### TASK ITEM
Count every line below in which "是偶函数" occurs, then give only the count.

(Source data)

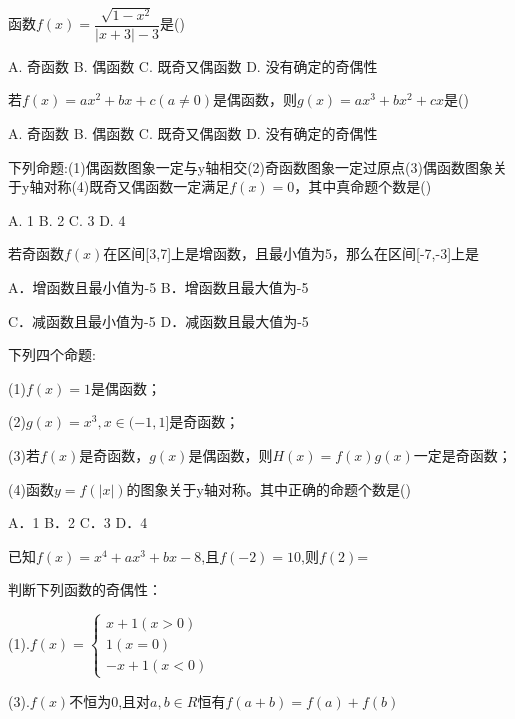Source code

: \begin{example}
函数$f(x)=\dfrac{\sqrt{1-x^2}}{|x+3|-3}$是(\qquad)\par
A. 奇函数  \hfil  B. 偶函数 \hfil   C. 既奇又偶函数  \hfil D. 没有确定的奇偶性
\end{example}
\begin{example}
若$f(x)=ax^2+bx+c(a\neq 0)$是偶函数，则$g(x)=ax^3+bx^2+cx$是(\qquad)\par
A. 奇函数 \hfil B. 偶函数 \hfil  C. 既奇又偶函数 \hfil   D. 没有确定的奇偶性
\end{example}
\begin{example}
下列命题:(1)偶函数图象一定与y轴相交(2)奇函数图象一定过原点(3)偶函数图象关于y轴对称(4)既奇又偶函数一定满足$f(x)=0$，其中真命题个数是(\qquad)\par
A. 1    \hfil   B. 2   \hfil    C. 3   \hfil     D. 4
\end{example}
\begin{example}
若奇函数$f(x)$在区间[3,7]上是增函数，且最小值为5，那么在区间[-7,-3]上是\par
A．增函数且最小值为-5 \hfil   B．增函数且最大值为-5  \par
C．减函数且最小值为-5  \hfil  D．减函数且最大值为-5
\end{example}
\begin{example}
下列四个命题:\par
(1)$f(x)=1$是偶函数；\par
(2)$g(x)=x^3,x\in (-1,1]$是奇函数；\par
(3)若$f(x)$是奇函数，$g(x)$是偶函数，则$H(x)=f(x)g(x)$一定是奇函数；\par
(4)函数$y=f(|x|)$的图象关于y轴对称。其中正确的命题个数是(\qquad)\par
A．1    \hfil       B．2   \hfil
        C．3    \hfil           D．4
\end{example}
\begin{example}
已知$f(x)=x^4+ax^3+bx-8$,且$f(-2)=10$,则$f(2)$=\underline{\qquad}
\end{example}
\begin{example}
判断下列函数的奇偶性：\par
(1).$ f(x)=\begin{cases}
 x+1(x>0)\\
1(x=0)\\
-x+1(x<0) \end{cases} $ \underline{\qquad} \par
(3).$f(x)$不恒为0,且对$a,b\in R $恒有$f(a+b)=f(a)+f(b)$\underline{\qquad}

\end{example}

### YOUR SOLUTION
3